Décret du 11 janvier 1852 sur la dissolution de la garde nationale
Décret du 11 janvier 1852
sur la dissolution de la garde nationale
RÉPUBLIQUE FRANÇAISE.
AU NOM DU PEUPLE FRANÇAIS.
Louis-Napoléon,
Président de la République,
Considérant que l’ordre est l’unique source du travail ;
et qu’il ne s’établit qu’en raison directe de la force et de l’autorité du gouvernement ;
Considérant que la garde nationale doit être non une garantie contre le pouvoir, mais une garantie contre le désordre et l’insurrection ;
Considérant que les principes appliqués à l’organisation de la garde nationale à la suite de nos différentes révolutions, en armant indistinctement tout le monde, n’ont été qu’une préparation à la guerre civile ;
Qu’une composition de la garde nationale faite avec discernement, assure l’ordre public et le salut du pays;
Considérant que, dans les campagnes surtout, où la force publique est peu nombreuse, il importe de prévoir toute nouvelle tentative de désordre et de pillage; qu’une récente expérience a prouvé qu’une seule Compagnie de bons citoyens armés pour la défense de leurs foyers suffit pour contenir ou mettre en fuite des bandes de malfaiteurs ;
Sur le rapport du ministre de l’intérieur,
Décrète :
Les gardes nationales sont dissoutes dans toute l’étendue du territoire de la République.
Elles sont réorganisées sur les bases suivantes, dans les localités où leur concours sera jugé nécessaire pour la défense de l’ordre public.

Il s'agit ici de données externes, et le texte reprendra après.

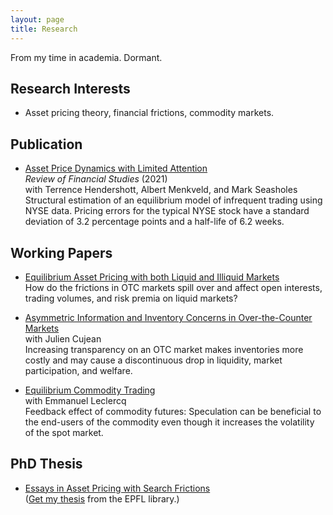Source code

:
 ```yaml
---
layout: page
title: Research
---
```


From my time in academia. Dormant.

## Research Interests

* Asset pricing theory, financial frictions, commodity markets.

## Publication

* [Asset Price Dynamics with Limited Attention](https://ssrn.com/abstract=1651098)   
*Review of Financial Studies* (2021)    
with Terrence Hendershott, Albert Menkveld, and Mark Seasholes  
Structural estimation of an equilibrium model of infrequent trading using NYSE data. Pricing errors for the typical NYSE stock have a standard deviation of 3.2 percentage points and a half-life of 6.2 weeks.

## Working Papers 

* [Equilibrium Asset Pricing with both Liquid and Illiquid Markets](https://papers.ssrn.com/abstract=2464421)  
How do the frictions in OTC markets spill over and affect open interests, trading volumes, and risk premia on liquid markets?

* [Asymmetric Information and Inventory Concerns in Over-the-Counter Markets](https://papers.ssrn.com/abstract=2464399)  
with Julien Cujean  
Increasing transparency on an OTC market makes inventories more costly and may cause a discontinuous drop in liquidity, market participation, and welfare.

* [Equilibrium Commodity Trading](https://papers.ssrn.com/abstract=2464400)  
with Emmanuel Leclercq  
Feedback effect of commodity futures: Speculation can be beneficial to the end-users of the commodity even though it increases the volatility of the spot market.

## PhD Thesis

* [Essays in Asset Pricing with Search Frictions]({{site.baseurl}}/assets/prazDissertation.pdf)  
([Get my thesis](https://infoscience.epfl.ch/record/199802) from the EPFL library.)
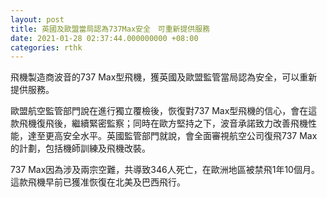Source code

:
 ```yaml
---
layout: post
title: 英國及歐盟當局認為737Max安全　可重新提供服務
date: 2021-01-28 02:37:44.000000000 +08:00
categories: rthk
---
```


飛機製造商波音的737 Max型飛機，獲英國及歐盟監管當局認為安全，可以重新提供服務。

歐盟航空監管部門說在進行獨立覆檢後，恢復對737 Max型飛機的信心，會在這款飛機復飛後，繼續緊密監察；同時在歐方堅持之下，波音承諾致力改善飛機性能，達至更高安全水平。英國監管部門就說，會全面審視航空公司復飛737 Max的計劃，包括機師訓練及飛機改裝。

737 Max因為涉及兩宗空難，共導致346人死亡，在歐洲地區被禁飛1年10個月。這款飛機早前已獲准恢復在北美及巴西飛行。
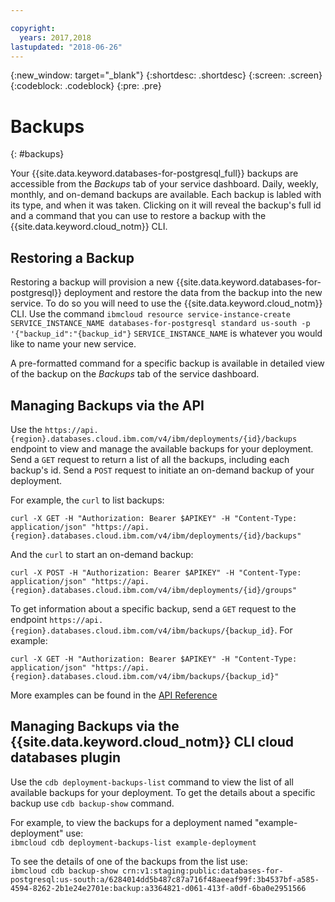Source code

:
 ```yaml
---

copyright:
  years: 2017,2018
lastupdated: "2018-06-26"
---
```


{:new_window: target="_blank"}
{:shortdesc: .shortdesc}
{:screen: .screen}
{:codeblock: .codeblock}
{:pre: .pre}

# Backups
{: #backups}

Your {{site.data.keyword.databases-for-postgresql_full}} backups are accessible from the _Backups_ tab of your service dashboard. Daily, weekly, monthly, and on-demand backups are available. Each backup is labled with its type, and when it was taken. Clicking on it will reveal the backup's full id and a command that you can use to restore a backup with the {{site.data.keyword.cloud_notm}} CLI.

## Restoring a Backup

Restoring a backup will provision a new {{site.data.keyword.databases-for-postgresql}} deployment and restore the data from the backup into the new service. To do so you will need to use the {{site.data.keyword.cloud_notm}} CLI. Use the command `ibmcloud resource service-instance-create SERVICE_INSTANCE_NAME databases-for-postgresql standard us-south -p '{"backup_id":"{backup_id"}`
`SERVICE_INSTANCE_NAME` is whatever you would like to name your new service.

A pre-formatted command for a specific backup is available in detailed view of the backup on the _Backups_ tab of the service dashboard.

## Managing Backups via the API

Use the `https://api.{region}.databases.cloud.ibm.com/v4/ibm/deployments/{id}/backups` endpoint to view and manage the available backups for your deployment. Send a `GET` request to return a list of all the backups, including each backup's id. Send a `POST` request to initiate an on-demand backup of your deployment.

For example, the `curl` to list backups:
```
curl -X GET -H "Authorization: Bearer $APIKEY" -H "Content-Type: application/json" "https://api.{region}.databases.cloud.ibm.com/v4/ibm/deployments/{id}/backups"
```
And the `curl` to start an on-demand backup:
```
curl -X POST -H "Authorization: Bearer $APIKEY" -H "Content-Type: application/json" "https://api.{region}.databases.cloud.ibm.com/v4/ibm/deployments/{id}/groups"
```

To get information about a specific backup, send a `GET` request to the endpoint `https://api.{region}.databases.cloud.ibm.com/v4/ibm/backups/{backup_id}`. For example:

```
curl -X GET -H "Authorization: Bearer $APIKEY" -H "Content-Type: application/json" "https://api.{region}.databases.cloud.ibm.com/v4/ibm/backups/{backup_id}"
```
More examples can be found in the [API Reference](https://pages.github.ibm.com/compose/apidocs/apiv4doc-static.html#tag/Backups)

## Managing Backups via the {{site.data.keyword.cloud_notm}} CLI cloud databases plugin

Use the `cdb deployment-backups-list` command to view the list of all available backups for your deployment. To get the details about a specific backup use `cdb backup-show` command.

For example, to view the backups for a deployment named "example-deployment" use:  
`ibmcloud cdb deployment-backups-list example-deployment`

To see the details of one of the backups from the list use:  
`ibmcloud cdb backup-show crn:v1:staging:public:databases-for-postgresql:us-south:a/6284014dd5b487c87a716f48aeeaf99f:3b4537bf-a585-4594-8262-2b1e24e2701e:backup:a3364821-d061-413f-a0df-6ba0e2951566`

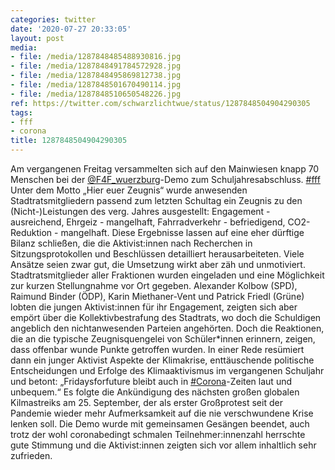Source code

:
 ```yaml
---
categories: twitter
date: '2020-07-27 20:33:05'
layout: post
media:
- file: /media/1287848485488930816.jpg
- file: /media/1287848491784572928.jpg
- file: /media/1287848495869812738.jpg
- file: /media/1287848501670490114.jpg
- file: /media/1287848510650548226.jpg
ref: https://twitter.com/schwarzlichtwue/status/1287848504904290305
tags:
- fff
- corona
title: 1287848504904290305
---
```

Am vergangenen Freitag versammelten sich auf den Mainwiesen knapp 70 Menschen bei der [@F4F_wuerzburg](https://twitter.com/F4F_wuerzburg)-Demo zum Schuljahresabschluss. [#fff](/t/fff) 
Unter dem Motto „Hier euer Zeugnis“ wurde anwesenden Stadtratsmitgliedern passend zum letzten Schultag ein Zeugnis zu den (Nicht-)Leistungen des verg. Jahres ausgestellt: Engagement - ausreichend, Ehrgeiz - mangelhaft, Fahrradverkehr - befriedigend, CO2-Reduktion - mangelhaft. 
Diese Ergebnisse lassen auf eine eher dürftige Bilanz schließen, die die Aktivist:innen nach Recherchen in Sitzungsprotokollen und Beschlüssen detailliert herausarbeiteten. Viele Ansätze seien zwar gut, die Umsetzung wirkt aber zäh und unmotiviert.
Stadtratsmitglieder aller Fraktionen wurden eingeladen und eine Möglichkeit zur kurzen Stellungnahme vor Ort gegeben. Alexander Kolbow (SPD), Raimund Binder (ÖDP), Karin Miethaner-Vent und Patrick Friedl (Grüne) lobten die jungen Aktivist:innen für ihr Engagement, zeigten sich aber empört über die Kollektivbestrafung des Stadtrats, wo doch die Schuldigen angeblich den nichtanwesenden Parteien angehörten.
Doch die Reaktionen, die an die typische Zeugnisquengelei von Schüler\*innen erinnern, zeigen, dass offenbar wunde Punkte getroffen wurden.
In einer Rede resümiert dann ein junger Aktivist Aspekte der Klimakrise, enttäuschende politische Entscheidungen und Erfolge des Klimaaktivismus im vergangenen Schuljahr und betont: „Fridaysforfuture bleibt auch in [#Corona](/t/corona)-Zeiten laut und unbequem.“
Es folgte die Ankündigung des nächsten großen globalen Kilmastreiks am 25. September, der als erster Großprotest seit der Pandemie wieder mehr Aufmerksamkeit auf die nie verschwundene Krise lenken soll.
Die Demo wurde mit gemeinsamen Gesängen beendet, auch trotz der wohl coronabedingt schmalen Teilnehmer:innenzahl herrschte gute Stimmung und die Aktivist:innen zeigten sich vor allem inhaltlich sehr zufrieden.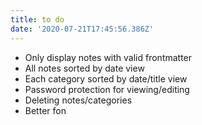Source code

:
 ```yaml
---
title: to do
date: '2020-07-21T17:45:56.386Z'
---
```

* Only display notes with valid frontmatter
* All notes sorted by date view
* Each category sorted by date/title view
* Password protection for viewing/editing
* Deleting notes/categories
* Better fon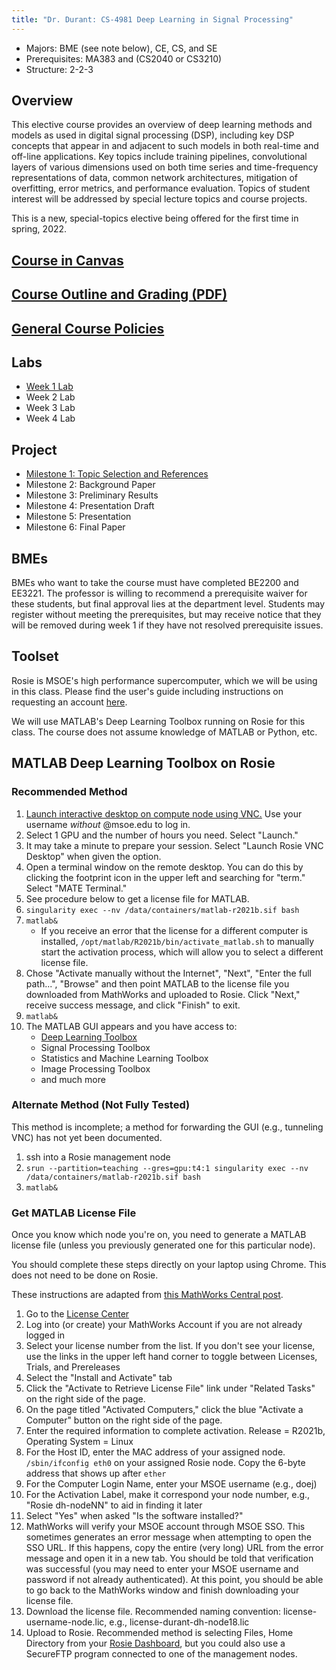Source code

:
 ```yaml
---
title: "Dr. Durant: CS-4981 Deep Learning in Signal Processing"
---
```


* Majors: BME (see note below), CE, CS, and SE
* Prerequisites: MA383 and (CS2040 or CS3210)
* Structure: 2-2-3

## Overview

This elective course provides an overview of deep learning methods and models as used in digital signal processing (DSP), including key DSP concepts that appear in and adjacent to such models in both real-time and off-line applications. Key topics include training pipelines, convolutional layers of various dimensions used on both time series and time-frequency representations of data, common network architectures, mitigation of overfitting, error metrics, and performance evaluation. Topics of student interest will be addressed by special lecture topics and course projects.

This is a new, special-topics elective being offered for the first time in spring, 2022.

## [Course in Canvas](https://msoe.instructure.com/courses/10080)

## [Course Outline and Grading (PDF)](outline.pdf)

## [General Course Policies](../policies.html)

## Labs

* [Week 1 Lab](week1lab.html)
* Week 2 Lab
* Week 3 Lab
* Week 4 Lab

## Project

* [Milestone 1: Topic Selection and References](project1-topicSelection.html)
* Milestone 2: Background Paper
* Milestone 3: Preliminary Results
* Milestone 4: Presentation Draft
* Milestone 5: Presentation
* Milestone 6: Final Paper

## BMEs

BMEs who want to take the course must have completed BE2200 and EE3221. The professor is willing to recommend a prerequisite waiver for these students, but final approval lies at the department level. Students may register without meeting the prerequisites, but may receive notice that they will be removed during week 1 if they have not resolved prerequisite issues.

## Toolset

Rosie is MSOE's high performance supercomputer, which we will be using in this class. Please find the user's guide including instructions on requesting an account [here](https://msoe.dev/).

We will use MATLAB's Deep Learning Toolbox running on Rosie for this class. The course does not assume knowledge of MATLAB or Python, etc.

## MATLAB Deep Learning Toolbox on Rosie

### Recommended Method

1. [Launch interactive desktop on compute node using VNC.](https://dh-ood.hpc.msoe.edu/pun/sys/dashboard/batch_connect/sys/rosie_vnc_desktop/session_contexts/new) Use your username *without* @msoe.edu to log in.
1. Select 1 GPU and the number of hours you need. Select "Launch."
1. It may take a minute to prepare your session. Select "Launch Rosie VNC Desktop" when given the option.
1. Open a terminal window on the remote desktop. You can do this by clicking the footprint icon in the upper left and searching for "term." Select "MATE Terminal."
1. See procedure below to get a license file for MATLAB.
1. `singularity exec --nv /data/containers/matlab-r2021b.sif bash`
1. `matlab&`
   * If you receive an error that the license for a different computer is installed, `/opt/matlab/R2021b/bin/activate_matlab.sh` to manually start the activation process, which will allow you to select a different license file.
1. Chose "Activate manually without the Internet", "Next", "Enter the full path...", "Browse" and then point MATLAB to the license file you downloaded from MathWorks and uploaded to Rosie. Click "Next," receive success message, and click "Finish" to exit.
1. `matlab&`
1. The MATLAB GUI appears and you have access to:
   * [Deep Learning Toolbox](https://www.mathworks.com/help/deeplearning/getting-started-with-deep-learning-toolbox.html)
   * Signal Processing Toolbox
   * Statistics and Machine Learning Toolbox
   * Image Processing Toolbox
   * and much more

### Alternate Method (Not Fully Tested)

This method is incomplete; a method for forwarding the GUI (e.g., tunneling VNC) has not yet been documented.

1. ssh into a Rosie management node
1. `srun --partition=teaching --gres=gpu:t4:1 singularity exec --nv /data/containers/matlab-r2021b.sif bash`
1. `matlab&`

### Get MATLAB License File

Once you know which node you're on, you need to generate a MATLAB license file (unless you previously generated one for this particular node).

You should complete these steps directly on your laptop using Chrome. This does not need to be done on Rosie.

These instructions are adapted from [this MathWorks Central post](https://www.mathworks.com/matlabcentral/answers/235126-how-do-i-generate-a-matlab-license-file#answer_190013).

1. Go to the [License Center](https://www.mathworks.com/licensecenter/licenses)
1. Log into (or create) your MathWorks Account if you are not already logged in
1. Select your license number from the list. If you don't see your license, use the links in the upper left hand corner to toggle between Licenses, Trials, and Prereleases
1. Select the "Install and Activate" tab
1. Click the "Activate to Retrieve License File" link under "Related Tasks" on the right side of the page.
1. On the page titled "Activated Computers," click the blue "Activate a Computer" button on the right side of the page.
1. Enter the required information to complete activation. Release = R2021b, Operating System = Linux
1. For the Host ID, enter the MAC address of your assigned node. `/sbin/ifconfig eth0` on your assigned Rosie node. Copy the 6-byte address that shows up after `ether`
1. For the Computer Login Name, enter your MSOE username (e.g., doej)
1. For the Activation Label, make it correspond your node number, e.g., "Rosie dh-nodeNN" to aid in finding it later
1. Select "Yes" when asked "Is the software installed?"
1. MathWorks will verify your MSOE account through MSOE SSO. This sometimes generates an error message when attempting to open the SSO URL. If this happens, copy the entire (very long) URL from the error message and open it in a new tab. You should be told that verification was successful (you may need to enter your MSOE username and password if not already authenticated). At this point, you should be able to go back to the MathWorks window and finish downloading your license file.
1. Download the license file. Recommended naming convention: license-username-node.lic, e.g., license-durant-dh-node18.lic
1. Upload to Rosie. Recommended method is selecting Files, Home Directory from your [Rosie Dashboard](https://dh-ood.hpc.msoe.edu/pun/sys/dashboard), but you could also use a SecureFTP program connected to one of the management nodes.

Dans le département de la Seine, le général commandant supérieur est chargé de cette réorganisation, qui aura lieu par bataillons.
Art. 1er. Le service de la garde nationale consiste :
1° En service ordinaire dans l’intérieur de la commune ;
2° En service de détachement hors du territoire de la commune.
Art. 2. Le service de la garde nationale est obligatoire pour tous les Français âgés de vingt-cinq à cinquante ans, qui seront jugés aptes à ce service par le conseil de recensement.
Néanmoins le gouvernement fixera, pour chaque localité, le nombre de gardes nationaux.
Art. 3. La garde nationale est organisée dans toutes les communes où le gouvernement le juge nécessaire : elle est dissoute et réorganisée suivant que les circonstances l’exigent. Elle est formée en compagnie, bataillon ou légion, selon les besoins du service déterminés par l’autorité administrative, qui pourra créer des corps de sapeurs-pompiers.
La création de corps spéciaux de cavalerie, artillerie ou génie, ne pourra avoir lieu que sur l’autorisation du ministre de l’intérieur.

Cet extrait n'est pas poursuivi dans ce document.